Some volatility is inevitable. But the fallout from the crisis seems containable.

Talks between Greece and its three creditors, the European Central Bank, the International Monetary Fund and the 18 other eurozone countries, on the terms for extending Greece’s bailout programme beyond June 30, broke down over the weekend. On Saturday, Greek Prime Minister Alexis Tsipras announced a referendum, scheduled for July 5, on the troika’s terms — changes in pension and taxation structures, etc — but the country’s creditors have refused to extend the bailout till then. However, Greece, which cannot access capital markets and has been relying on money from the troika to pay its debts and bills, needs to repay the IMF 1.6 billion euros on Tuesday, or fall into default. Now, with a run on the country’s banks gaining momentum and the ECB capping the emergency funds available to them, the government has decreed that all banks down their shutters and ATM withdrawals be capped at 60 euros per day. Eventually, if Greece has to print its own money to pay salaries and pensions, it would have to leave the monetary union. But Greece doesn’t seem to be a Lehman, and the threat of contagion to the eurozone and the world seems limited.

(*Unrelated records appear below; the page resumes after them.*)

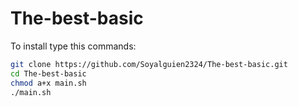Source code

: # The-best-basic

To install type this commands:
```bash
git clone https://github.com/Soyalguien2324/The-best-basic.git
cd The-best-basic
chmod a+x main.sh
./main.sh
```
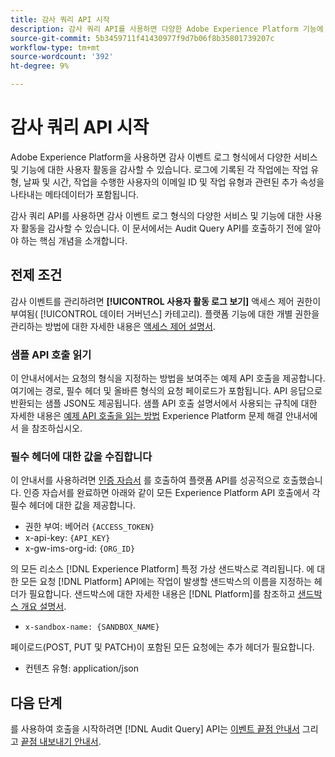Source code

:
 ```yaml
---
title: 감사 쿼리 API 시작
description: 감사 쿼리 API를 사용하면 다양한 Adobe Experience Platform 기능에 대한 지표 데이터를 검색할 수 있습니다. 이 문서에서는 Audit Query API를 호출하기 전에 알아야 하는 핵심 개념을 소개합니다.
source-git-commit: 5b3459711f41430977f9d7b06f8b35801739207c
workflow-type: tm+mt
source-wordcount: '392'
ht-degree: 9%

---
```


# 감사 쿼리 API 시작

Adobe Experience Platform을 사용하면 감사 이벤트 로그 형식에서 다양한 서비스 및 기능에 대한 사용자 활동을 감사할 수 있습니다. 로그에 기록된 각 작업에는 작업 유형, 날짜 및 시간, 작업을 수행한 사용자의 이메일 ID 및 작업 유형과 관련된 추가 속성을 나타내는 메타데이터가 포함됩니다.

감사 쿼리 API를 사용하면 감사 이벤트 로그 형식의 다양한 서비스 및 기능에 대한 사용자 활동을 감사할 수 있습니다. 이 문서에서는 Audit Query API를 호출하기 전에 알아야 하는 핵심 개념을 소개합니다.

## 전제 조건

감사 이벤트를 관리하려면 **[!UICONTROL 사용자 활동 로그 보기]** 액세스 제어 권한이 부여됨( [!UICONTROL 데이터 거버넌스] 카테고리). 플랫폼 기능에 대한 개별 권한을 관리하는 방법에 대한 자세한 내용은 [액세스 제어 설명서](../../../../access-control/home.md).

### 샘플 API 호출 읽기

이 안내서에서는 요청의 형식을 지정하는 방법을 보여주는 예제 API 호출을 제공합니다. 여기에는 경로, 필수 헤더 및 올바른 형식의 요청 페이로드가 포함됩니다. API 응답으로 반환되는 샘플 JSON도 제공됩니다. 샘플 API 호출 설명서에서 사용되는 규칙에 대한 자세한 내용은 [예제 API 호출을 읽는 방법](../../../../landing/troubleshooting.md#how-do-i-format-an-api-request) Experience Platform 문제 해결 안내서에서 을 참조하십시오.

### 필수 헤더에 대한 값을 수집합니다

이 안내서를 사용하려면 [인증 자습서](https://www.adobe.com/go/platform-api-authentication-en) 를 호출하여 플랫폼 API를 성공적으로 호출했습니다. 인증 자습서를 완료하면 아래와 같이 모든 Experience Platform API 호출에서 각 필수 헤더에 대한 값을 제공합니다.

* 권한 부여: 베어러 `{ACCESS_TOKEN}`
* x-api-key: `{API_KEY}`
* x-gw-ims-org-id: `{ORG_ID}`

의 모든 리소스 [!DNL Experience Platform] 특정 가상 샌드박스로 격리됩니다. 에 대한 모든 요청 [!DNL Platform] API에는 작업이 발생할 샌드박스의 이름을 지정하는 헤더가 필요합니다. 샌드박스에 대한 자세한 내용은 [!DNL Platform]를 참조하고 [샌드박스 개요 설명서](../../../../sandboxes/home.md).

* `x-sandbox-name: {SANDBOX_NAME}`

페이로드(POST, PUT 및 PATCH)이 포함된 모든 요청에는 추가 헤더가 필요합니다.

* 컨텐츠 유형: application/json

## 다음 단계

를 사용하여 호출을 시작하려면 [!DNL Audit Query] API는 [이벤트 끝점 안내서](./events.md) 그리고 [끝점 내보내기 안내서](./export.md).
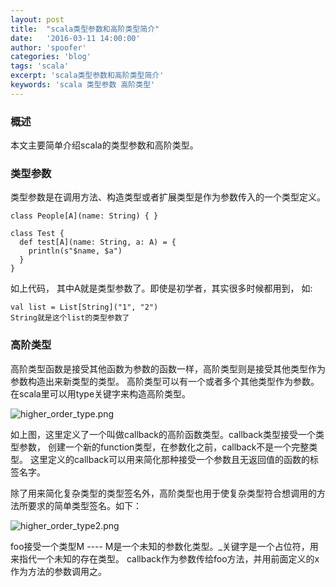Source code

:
 ```yaml
---
layout: post
title:  "scala类型参数和高阶类型简介"
date:   '2016-03-11 14:00:00'
author: 'spoofer'
categories: 'blog'
tags: 'scala'
excerpt: 'scala类型参数和高阶类型简介'
keywords: 'scala 类型参数 高阶类型'
---
```


### 概述

本文主要简单介绍scala的类型参数和高阶类型。

<!--more-->

### 类型参数

类型参数是在调用方法、构造类型或者扩展类型是作为参数传入的一个类型定义。

```
class People[A](name: String) { }

class Test {
  def test[A](name: String, a: A) = {
    println(s"$name, $a")
  }
}
```

如上代码， 其中A就是类型参数了。即使是初学者，其实很多时候都用到， 如:

```
val list = List[String]("1", "2")
String就是这个list的类型参数了

```

### 高阶类型

高阶类型函数是接受其他函数为参数的函数一样，高阶类型则是接受其他类型作为参数构造出来新类型的类型。
高阶类型可以有一个或者多个其他类型作为参数。在scala里可以用type关键字来构造高阶类型。

![higher_order_type.png][1]

如上图，这里定义了一个叫做callback的高阶函数类型。callback类型接受一个类型参数，
创建一个新的function类型，在参数化之前，callback不是一个完整类型。
这里定义的callback可以用来简化那种接受一个参数且无返回值的函数的标签名字。

除了用来简化复杂类型的类型签名外，高阶类型也用于使复杂类型符合想调用的方法所要求的简单类型签名。如下：

![higher_order_type2.png][2]

foo接受一个类型M ---- M是一个未知的参数化类型。_关键字是一个占位符，用来指代一个未知的存在类型。
callback作为参数传给foo方法，并用前面定义的x作为方法的参数调用之。

[1]: http://www.spoofer.top/assets/images/2016/03/higher_order_type.png
[2]: http://www.spoofer.top/assets/images/2016/03/higher_order_type2.png
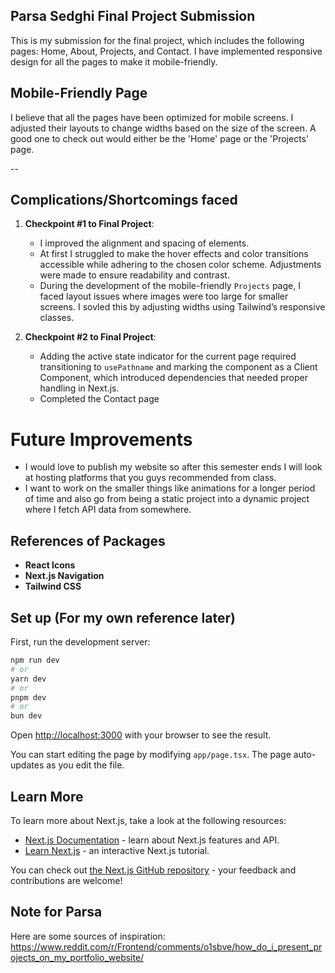 ## Parsa Sedghi Final Project Submission
This is my submission for the final project, which includes the following pages: Home, About, Projects, and Contact. I have implemented responsive design for all the pages to make it mobile-friendly.


## Mobile-Friendly Page
I believe that all the pages have been optimized for mobile screens. I adjusted their layouts to change widths based on the size of the screen. A good one to check out would either be the 'Home' page or the 'Projects' page.

--

## Complications/Shortcomings faced

1. **Checkpoint #1 to Final Project**:
   - I improved the alignment and spacing of elements.
   - At first I struggled to make the hover effects and color transitions accessible while adhering to the chosen color scheme. Adjustments were made to ensure readability and contrast.
   - During the development of the mobile-friendly `Projects` page, I faced layout issues where images were too large for smaller screens. I sovled this by adjusting widths using Tailwind’s responsive classes.

2. **Checkpoint #2 to Final Project**:
   - Adding the active state indicator for the current page required transitioning to `usePathname` and marking the component as a Client Component, which introduced dependencies that needed proper handling in Next.js.
   - Completed the Contact page 

# Future Improvements   
   - I would love to publish my website so after this semester ends I will look at hosting platforms that you guys recommended from class.
   - I want to work on the smaller things like animations for a longer period of time and also go from being a static project into a dynamic project where I fetch API data from somewhere.

## References of Packages
- **React Icons**
- **Next.js Navigation**
- **Tailwind CSS**

## Set up (For my own reference later)

First, run the development server:

```bash
npm run dev
# or
yarn dev
# or
pnpm dev
# or
bun dev
```

Open [http://localhost:3000](http://localhost:3000) with your browser to see the result.

You can start editing the page by modifying `app/page.tsx`. The page auto-updates as you edit the file.

## Learn More

To learn more about Next.js, take a look at the following resources:

- [Next.js Documentation](https://nextjs.org/docs) - learn about Next.js features and API.
- [Learn Next.js](https://nextjs.org/learn) - an interactive Next.js tutorial.

You can check out [the Next.js GitHub repository](https://github.com/vercel/next.js) - your feedback and contributions are welcome!


## Note for Parsa 
Here are some sources of inspiration:
https://www.reddit.com/r/Frontend/comments/o1sbve/how_do_i_present_projects_on_my_portfolio_website/
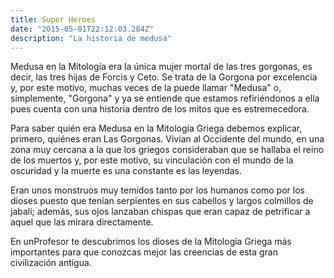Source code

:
 ```yaml
---
title: Super Heroes
date: "2015-05-01T22:12:03.284Z"
description: "La historia de medusa"
---
```

Medusa en la Mitología era la única mujer mortal de las tres gorgonas, es decir, las tres hijas de Forcis y Ceto. Se trata de la Gorgona por excelencia y, por este motivo, muchas veces de la puede llamar "Medusa" o, simplemente, "Gorgona" y ya se entiende que estamos refiriéndonos a ella pues cuenta con una historia dentro de los mitos que es estremecedora.

Para saber quién era Medusa en la Mitología Griega debemos explicar, primero, quiénes eran Las Gorgonas. Vivían al Occidente del mundo, en una zona muy cercana a la que los griegos consideraban que se hallaba el reino de los muertos y, por este motivo, su vinculación con el mundo de la oscuridad y la muerte es una constante es las leyendas.

Eran unos monstruos muy temidos tanto por los humanos como por los dioses puesto que tenían serpientes en sus cabellos y largos colmillos de jabalí; además, sus ojos lanzaban chispas que eran capaz de petrificar a aquel que las mirara directamente.

En unProfesor te descubrimos los dioses de la Mitología Griega más importantes para que conozcas mejor las creencias de esta gran civilización antigua.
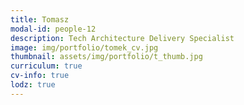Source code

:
```yaml
---
title: Tomasz 
modal-id: people-12
description: Tech Architecture Delivery Specialist
image: img/portfolio/tomek_cv.jpg
thumbnail: assets/img/portfolio/t_thumb.jpg
curriculum: true
cv-info: true
lodz: true
---
```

For one, most Greek debt — about 80 per cent — is owed to “official” lenders; it isn’t held by the public or financial firms at large. Further, it’s vanilla debt, not an alphabet soup of collateralised derivatives that had, in 2008, seeped into practically every corner of the global financial system. Back then, no one knew who was holding how much toxic debt, but this time, the chances of a domino effect getting set off by a Greek collapse are few. The eurozone, too, is better armoured to deal with a crisis — its banks are better capitalised and a large bailout fund has been established. Even though the 10-year government bond yields of Portugal, Spain and Italy, for instance, spiked sharply on Monday — volatility is inevitable — Germany, the eurozone’s heavy lifter, has indicated that it will “do everything to prevent every possible threat of contagion”.
There are lessons to be learnt for India: Be cautious on foreign debt, which can reverse quickly. In 2013, when there was a near run on the rupee, it was because foreign portfolio investors had dumped government debt and moved on to greener pastures. The Greece story calls for caution on external commercial borrowings and short-term portfolio debt. It underlines that it pays to be prudent.